WHAT IS REQUIRED
Print nothing except the lines of the listing below from the line with "the poor secretly." to the line with "with his troops.", each exactly as written, both ends included.

MATERIALS PROVIDED

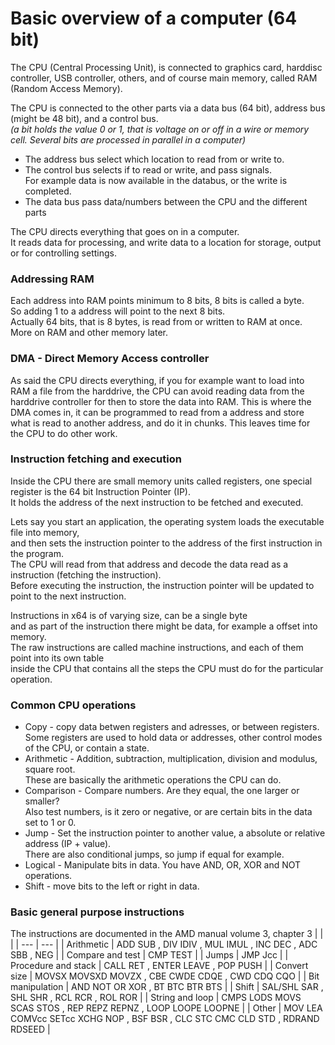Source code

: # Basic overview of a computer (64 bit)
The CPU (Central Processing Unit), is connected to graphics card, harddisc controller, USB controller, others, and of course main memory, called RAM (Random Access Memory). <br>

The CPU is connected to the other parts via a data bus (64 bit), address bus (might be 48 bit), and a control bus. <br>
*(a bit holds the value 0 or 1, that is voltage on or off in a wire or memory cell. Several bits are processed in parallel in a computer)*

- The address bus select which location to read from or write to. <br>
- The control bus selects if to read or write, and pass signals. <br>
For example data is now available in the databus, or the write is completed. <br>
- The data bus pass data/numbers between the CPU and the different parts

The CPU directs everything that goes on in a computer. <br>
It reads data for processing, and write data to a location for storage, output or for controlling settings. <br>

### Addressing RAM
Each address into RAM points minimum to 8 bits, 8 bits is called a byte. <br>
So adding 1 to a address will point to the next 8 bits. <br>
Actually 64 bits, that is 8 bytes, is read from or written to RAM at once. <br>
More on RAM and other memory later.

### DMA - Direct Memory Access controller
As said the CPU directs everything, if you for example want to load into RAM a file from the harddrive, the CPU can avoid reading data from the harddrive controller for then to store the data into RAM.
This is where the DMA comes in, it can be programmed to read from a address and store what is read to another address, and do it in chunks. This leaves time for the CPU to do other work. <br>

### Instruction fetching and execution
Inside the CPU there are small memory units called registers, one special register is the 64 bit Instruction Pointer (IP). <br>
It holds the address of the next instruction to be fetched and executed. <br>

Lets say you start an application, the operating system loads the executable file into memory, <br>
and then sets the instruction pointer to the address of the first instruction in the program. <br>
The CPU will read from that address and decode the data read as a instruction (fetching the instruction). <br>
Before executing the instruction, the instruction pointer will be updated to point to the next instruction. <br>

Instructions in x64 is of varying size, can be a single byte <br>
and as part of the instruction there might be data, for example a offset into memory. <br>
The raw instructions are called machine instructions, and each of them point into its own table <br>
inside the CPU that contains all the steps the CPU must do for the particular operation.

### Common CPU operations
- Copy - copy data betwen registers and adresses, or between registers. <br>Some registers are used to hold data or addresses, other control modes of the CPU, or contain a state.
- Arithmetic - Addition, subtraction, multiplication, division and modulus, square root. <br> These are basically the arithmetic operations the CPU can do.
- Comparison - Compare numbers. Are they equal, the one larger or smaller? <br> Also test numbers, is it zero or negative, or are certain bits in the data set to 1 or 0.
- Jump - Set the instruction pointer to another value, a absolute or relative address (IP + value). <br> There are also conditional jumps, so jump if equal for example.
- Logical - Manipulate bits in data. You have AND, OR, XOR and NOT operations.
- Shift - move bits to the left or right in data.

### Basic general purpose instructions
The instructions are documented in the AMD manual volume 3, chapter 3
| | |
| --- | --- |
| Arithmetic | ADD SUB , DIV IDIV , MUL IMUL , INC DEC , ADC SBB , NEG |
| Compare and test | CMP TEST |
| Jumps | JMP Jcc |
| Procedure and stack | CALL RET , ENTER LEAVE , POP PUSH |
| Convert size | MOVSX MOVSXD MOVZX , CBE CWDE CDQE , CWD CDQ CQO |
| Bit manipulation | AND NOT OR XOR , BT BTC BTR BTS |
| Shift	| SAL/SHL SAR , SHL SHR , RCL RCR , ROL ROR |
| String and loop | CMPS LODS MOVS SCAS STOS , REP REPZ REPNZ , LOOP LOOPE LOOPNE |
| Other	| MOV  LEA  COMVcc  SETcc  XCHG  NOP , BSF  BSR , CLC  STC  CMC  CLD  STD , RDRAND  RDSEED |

...

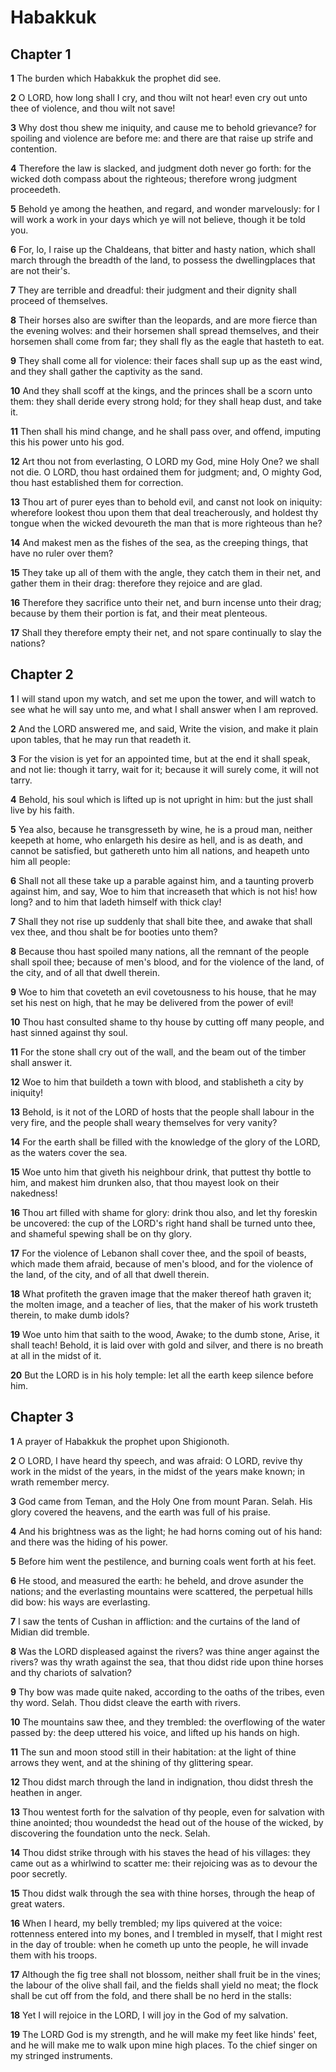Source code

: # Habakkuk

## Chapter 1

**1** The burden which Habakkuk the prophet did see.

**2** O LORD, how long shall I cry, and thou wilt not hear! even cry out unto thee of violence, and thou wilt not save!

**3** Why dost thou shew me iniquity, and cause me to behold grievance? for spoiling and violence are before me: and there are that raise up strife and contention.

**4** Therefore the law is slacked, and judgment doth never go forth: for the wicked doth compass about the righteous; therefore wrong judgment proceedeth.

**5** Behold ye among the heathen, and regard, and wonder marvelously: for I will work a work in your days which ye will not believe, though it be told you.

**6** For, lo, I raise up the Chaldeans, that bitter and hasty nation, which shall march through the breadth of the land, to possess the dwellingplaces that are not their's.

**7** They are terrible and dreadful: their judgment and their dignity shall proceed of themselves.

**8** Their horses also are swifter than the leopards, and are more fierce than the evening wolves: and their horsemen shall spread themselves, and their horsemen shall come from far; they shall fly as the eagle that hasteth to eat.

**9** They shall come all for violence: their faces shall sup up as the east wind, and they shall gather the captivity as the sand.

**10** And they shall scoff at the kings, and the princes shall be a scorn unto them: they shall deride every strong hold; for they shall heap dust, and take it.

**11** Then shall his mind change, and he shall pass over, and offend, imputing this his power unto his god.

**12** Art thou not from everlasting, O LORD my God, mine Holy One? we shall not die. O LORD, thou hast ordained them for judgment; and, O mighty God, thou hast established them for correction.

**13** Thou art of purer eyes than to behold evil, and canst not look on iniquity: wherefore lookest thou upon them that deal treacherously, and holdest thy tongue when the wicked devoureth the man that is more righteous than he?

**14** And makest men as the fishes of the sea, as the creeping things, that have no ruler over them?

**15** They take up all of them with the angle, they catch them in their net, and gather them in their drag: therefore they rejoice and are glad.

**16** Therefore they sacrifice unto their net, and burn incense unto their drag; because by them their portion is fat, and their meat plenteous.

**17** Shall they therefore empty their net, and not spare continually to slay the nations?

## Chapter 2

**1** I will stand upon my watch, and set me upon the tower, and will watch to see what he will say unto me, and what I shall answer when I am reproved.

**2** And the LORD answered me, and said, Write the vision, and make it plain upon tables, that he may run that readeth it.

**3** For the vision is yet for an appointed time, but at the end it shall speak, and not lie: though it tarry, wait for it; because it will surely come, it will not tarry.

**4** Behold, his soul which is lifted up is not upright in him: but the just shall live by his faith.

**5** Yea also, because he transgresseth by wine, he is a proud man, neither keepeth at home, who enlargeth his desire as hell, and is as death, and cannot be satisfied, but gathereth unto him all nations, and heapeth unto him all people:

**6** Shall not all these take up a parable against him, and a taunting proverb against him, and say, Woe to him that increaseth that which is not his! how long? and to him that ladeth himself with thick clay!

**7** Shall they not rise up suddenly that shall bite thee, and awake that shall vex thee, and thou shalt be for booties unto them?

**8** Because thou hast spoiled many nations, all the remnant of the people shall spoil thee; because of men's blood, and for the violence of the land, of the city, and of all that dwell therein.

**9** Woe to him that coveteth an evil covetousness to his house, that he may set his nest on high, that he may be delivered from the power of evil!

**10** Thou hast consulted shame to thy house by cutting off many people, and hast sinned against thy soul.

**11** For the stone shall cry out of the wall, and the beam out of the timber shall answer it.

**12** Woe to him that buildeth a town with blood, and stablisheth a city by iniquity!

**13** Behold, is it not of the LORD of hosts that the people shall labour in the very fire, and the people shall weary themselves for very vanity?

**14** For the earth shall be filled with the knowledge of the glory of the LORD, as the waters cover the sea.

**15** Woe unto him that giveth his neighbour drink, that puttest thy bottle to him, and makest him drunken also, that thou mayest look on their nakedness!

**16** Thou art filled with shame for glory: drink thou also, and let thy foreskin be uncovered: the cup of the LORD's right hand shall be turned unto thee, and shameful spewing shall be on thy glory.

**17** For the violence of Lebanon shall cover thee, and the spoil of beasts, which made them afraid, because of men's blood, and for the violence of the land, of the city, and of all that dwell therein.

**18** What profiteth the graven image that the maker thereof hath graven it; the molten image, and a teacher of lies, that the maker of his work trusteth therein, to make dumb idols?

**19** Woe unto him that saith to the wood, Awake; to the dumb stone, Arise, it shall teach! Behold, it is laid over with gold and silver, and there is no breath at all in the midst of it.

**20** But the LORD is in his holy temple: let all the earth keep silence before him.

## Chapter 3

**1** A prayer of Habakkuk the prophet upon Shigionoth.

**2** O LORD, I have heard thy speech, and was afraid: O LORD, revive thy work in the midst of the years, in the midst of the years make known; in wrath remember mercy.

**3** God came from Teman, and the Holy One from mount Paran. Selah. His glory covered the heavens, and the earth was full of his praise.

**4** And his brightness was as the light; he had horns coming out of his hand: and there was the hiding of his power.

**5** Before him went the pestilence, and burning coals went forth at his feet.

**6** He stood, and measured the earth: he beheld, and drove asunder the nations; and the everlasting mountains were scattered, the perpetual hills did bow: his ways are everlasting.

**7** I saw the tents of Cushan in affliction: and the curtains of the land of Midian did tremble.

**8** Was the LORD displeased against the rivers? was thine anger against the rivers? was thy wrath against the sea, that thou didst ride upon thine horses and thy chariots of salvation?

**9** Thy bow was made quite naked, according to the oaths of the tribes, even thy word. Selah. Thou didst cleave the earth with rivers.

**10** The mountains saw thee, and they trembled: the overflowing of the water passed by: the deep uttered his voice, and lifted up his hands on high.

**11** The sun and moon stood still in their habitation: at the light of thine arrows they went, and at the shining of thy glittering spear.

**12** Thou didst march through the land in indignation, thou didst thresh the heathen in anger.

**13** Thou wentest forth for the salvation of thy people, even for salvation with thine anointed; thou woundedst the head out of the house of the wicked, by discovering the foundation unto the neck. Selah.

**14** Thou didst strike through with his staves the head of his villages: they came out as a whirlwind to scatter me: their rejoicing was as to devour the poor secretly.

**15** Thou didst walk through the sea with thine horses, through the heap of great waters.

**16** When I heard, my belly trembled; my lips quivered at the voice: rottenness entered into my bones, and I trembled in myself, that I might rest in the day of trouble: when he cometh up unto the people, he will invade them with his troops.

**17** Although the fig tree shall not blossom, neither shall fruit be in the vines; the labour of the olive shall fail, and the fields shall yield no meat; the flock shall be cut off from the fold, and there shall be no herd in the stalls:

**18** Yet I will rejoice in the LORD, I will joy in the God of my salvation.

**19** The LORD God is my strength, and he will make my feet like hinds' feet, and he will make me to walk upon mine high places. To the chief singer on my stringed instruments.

...

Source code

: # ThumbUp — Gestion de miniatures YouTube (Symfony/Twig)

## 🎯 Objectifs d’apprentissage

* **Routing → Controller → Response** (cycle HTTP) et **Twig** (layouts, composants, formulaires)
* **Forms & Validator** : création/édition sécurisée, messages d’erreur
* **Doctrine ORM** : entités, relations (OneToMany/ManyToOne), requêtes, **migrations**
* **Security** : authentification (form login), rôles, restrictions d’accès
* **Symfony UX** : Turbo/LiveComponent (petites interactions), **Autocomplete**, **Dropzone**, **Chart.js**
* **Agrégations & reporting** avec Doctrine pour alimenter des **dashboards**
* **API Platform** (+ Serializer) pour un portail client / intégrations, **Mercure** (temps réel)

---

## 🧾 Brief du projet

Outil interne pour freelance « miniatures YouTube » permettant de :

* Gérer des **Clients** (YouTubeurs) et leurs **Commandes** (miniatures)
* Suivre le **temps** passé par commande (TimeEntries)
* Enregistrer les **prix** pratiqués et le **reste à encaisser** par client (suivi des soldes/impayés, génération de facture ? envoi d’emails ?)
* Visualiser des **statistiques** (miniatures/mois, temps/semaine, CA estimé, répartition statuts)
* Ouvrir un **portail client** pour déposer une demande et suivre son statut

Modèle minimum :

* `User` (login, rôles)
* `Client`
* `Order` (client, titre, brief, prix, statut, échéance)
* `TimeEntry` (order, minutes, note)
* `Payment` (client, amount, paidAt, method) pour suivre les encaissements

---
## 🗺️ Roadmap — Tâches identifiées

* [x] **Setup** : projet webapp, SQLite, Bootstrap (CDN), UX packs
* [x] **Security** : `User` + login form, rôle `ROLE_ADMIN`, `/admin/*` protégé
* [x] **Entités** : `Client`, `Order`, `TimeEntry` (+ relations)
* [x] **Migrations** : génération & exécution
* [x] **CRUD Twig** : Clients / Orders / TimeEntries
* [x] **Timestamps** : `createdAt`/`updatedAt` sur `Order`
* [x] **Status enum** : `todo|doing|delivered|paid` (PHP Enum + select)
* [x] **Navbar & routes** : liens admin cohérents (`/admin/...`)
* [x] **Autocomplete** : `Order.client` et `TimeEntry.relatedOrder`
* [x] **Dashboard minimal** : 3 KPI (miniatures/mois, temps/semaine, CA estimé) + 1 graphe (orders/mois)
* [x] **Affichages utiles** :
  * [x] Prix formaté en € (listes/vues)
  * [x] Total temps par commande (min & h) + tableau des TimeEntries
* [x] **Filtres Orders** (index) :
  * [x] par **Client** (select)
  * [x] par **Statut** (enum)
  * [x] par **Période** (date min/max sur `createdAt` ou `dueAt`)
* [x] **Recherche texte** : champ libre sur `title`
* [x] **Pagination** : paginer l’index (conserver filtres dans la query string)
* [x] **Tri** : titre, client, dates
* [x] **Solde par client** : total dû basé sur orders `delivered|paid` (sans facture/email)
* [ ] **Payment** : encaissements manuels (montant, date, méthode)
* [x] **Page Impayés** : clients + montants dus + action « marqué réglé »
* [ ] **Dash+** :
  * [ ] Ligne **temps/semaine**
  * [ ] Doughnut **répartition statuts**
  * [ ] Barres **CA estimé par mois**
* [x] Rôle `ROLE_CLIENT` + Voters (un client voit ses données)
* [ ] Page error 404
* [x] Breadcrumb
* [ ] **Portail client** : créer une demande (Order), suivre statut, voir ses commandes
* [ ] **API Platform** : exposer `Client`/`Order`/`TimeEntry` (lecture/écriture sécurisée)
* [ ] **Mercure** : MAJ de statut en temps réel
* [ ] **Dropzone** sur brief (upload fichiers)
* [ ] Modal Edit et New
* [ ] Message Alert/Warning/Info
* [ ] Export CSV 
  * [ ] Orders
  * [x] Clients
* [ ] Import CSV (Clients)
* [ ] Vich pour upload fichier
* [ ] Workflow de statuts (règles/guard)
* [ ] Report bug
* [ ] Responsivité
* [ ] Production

RESPONSE TO THIS TASK
**14** Thou didst strike through with his staves the head of his villages: they came out as a whirlwind to scatter me: their rejoicing was as to devour the poor secretly.

**15** Thou didst walk through the sea with thine horses, through the heap of great waters.

**16** When I heard, my belly trembled; my lips quivered at the voice: rottenness entered into my bones, and I trembled in myself, that I might rest in the day of trouble: when he cometh up unto the people, he will invade them with his troops.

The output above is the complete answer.